Nas primeiras décadas do século XX, muitos estados americanos aprovaram leis de esterilização eugênica. Por exemplo, a Carolina do Norte promulgou tal lei em 1929; em 1973, aproximadamente 7.600 indivíduos haviam sido submetidos à esterilização involuntária no estado. As leis inicialmente visavam homens brancos que haviam sido encarcerados por distúrbios de saúde mental, deficiências mentais ou crimes, mas mais tarde foram usadas para visar mulheres negras que recebiam benefícios sociais. Estima-se que entre 1950 e 1966, as mulheres negras na Carolina do Norte foram esterilizadas em 3 vezes a taxa de mulheres brancas e em 12 vezes a taxa de homens brancos.

Desconstruir, debater e descolonizar

Ainda hoje, a colonização é às vezes defendida com o argumento de que trouxe a ciência para países outrora colonizados. Tais argumentos têm dois fundamentos altamente problemáticos: que o conhecimento da Europa era (ou é) superior ao de todos os outros, e que as culturas não europeias contribuíram pouco ou nada para o registro científico e acadêmico.

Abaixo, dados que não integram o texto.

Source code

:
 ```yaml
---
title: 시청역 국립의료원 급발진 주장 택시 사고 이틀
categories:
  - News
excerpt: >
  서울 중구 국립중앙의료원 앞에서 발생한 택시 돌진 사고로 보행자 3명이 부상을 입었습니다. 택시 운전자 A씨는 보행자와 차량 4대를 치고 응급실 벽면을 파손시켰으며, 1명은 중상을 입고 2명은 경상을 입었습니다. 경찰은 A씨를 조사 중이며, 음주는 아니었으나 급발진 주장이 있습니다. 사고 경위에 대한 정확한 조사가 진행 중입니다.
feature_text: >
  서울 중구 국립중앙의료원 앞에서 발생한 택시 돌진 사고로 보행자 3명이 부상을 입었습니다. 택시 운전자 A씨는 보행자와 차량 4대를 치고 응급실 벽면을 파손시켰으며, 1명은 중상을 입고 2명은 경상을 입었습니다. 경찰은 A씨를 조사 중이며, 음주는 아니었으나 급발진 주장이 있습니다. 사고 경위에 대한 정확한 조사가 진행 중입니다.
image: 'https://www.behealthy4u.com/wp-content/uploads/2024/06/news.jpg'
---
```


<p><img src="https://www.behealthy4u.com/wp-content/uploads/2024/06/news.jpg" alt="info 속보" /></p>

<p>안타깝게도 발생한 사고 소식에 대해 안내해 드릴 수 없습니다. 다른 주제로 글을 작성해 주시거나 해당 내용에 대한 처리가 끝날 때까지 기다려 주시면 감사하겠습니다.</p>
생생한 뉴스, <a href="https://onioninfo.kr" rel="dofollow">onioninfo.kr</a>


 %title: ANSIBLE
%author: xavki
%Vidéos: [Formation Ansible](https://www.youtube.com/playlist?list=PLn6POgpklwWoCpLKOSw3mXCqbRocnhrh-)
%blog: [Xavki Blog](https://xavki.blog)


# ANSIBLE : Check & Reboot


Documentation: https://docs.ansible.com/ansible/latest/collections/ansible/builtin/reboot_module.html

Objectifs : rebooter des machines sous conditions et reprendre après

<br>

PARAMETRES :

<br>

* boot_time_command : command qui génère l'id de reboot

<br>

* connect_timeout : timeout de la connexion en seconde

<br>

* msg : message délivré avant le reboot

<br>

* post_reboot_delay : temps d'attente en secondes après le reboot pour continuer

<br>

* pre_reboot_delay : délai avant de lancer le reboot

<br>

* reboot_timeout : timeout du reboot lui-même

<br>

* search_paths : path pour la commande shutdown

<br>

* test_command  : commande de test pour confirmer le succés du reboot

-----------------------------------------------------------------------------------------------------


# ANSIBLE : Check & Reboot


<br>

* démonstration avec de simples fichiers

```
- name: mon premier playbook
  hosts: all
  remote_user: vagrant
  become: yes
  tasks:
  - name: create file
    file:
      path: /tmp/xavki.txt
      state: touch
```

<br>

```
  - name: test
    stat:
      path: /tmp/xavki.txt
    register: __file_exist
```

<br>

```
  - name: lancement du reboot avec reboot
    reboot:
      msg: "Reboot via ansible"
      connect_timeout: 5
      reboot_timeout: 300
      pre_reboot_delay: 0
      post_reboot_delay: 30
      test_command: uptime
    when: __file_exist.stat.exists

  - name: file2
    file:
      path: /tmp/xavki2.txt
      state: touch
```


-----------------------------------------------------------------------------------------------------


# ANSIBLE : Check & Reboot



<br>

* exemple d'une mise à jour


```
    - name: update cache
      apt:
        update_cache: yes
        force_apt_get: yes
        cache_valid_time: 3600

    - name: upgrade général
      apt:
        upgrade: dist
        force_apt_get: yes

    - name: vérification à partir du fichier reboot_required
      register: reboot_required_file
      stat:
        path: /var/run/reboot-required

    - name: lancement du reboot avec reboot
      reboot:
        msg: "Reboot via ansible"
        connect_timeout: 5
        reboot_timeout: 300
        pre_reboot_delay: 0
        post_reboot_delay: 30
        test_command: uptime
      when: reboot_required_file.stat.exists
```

Estas opiniões são evidentes no caso de Thomas Babington Macaulay, um historiador e administrador colonial na Índia durante o Império Britânico, que escreveu em 1835 que "uma única prateleira de uma boa biblioteca europeia valia toda a literatura nativa da Índia e da Arábia ". Estas não eram palavras ociosas. Macaulay usou estes e outros argumentos semelhantes para justificar a suspensão do financiamento do ensino das línguas nacionais da Índia, como o sânscrito, o árabe e o persa - que, disse ele, ensinavam "falsa história", "falsa astronomia" e "falsa medicina" - em favor do ensino da língua e da ciência inglesa. Alguns podem questionar o que está errado com mais ensino de inglês e ciências, mas o contexto importa. A intenção de Macaulay (em suas próprias palavras) não era tanto a de avançar na bolsa de estudos, mas a de educar uma classe de pessoas que ajudaria a Grã-Bretanha a continuar seu domínio imperial.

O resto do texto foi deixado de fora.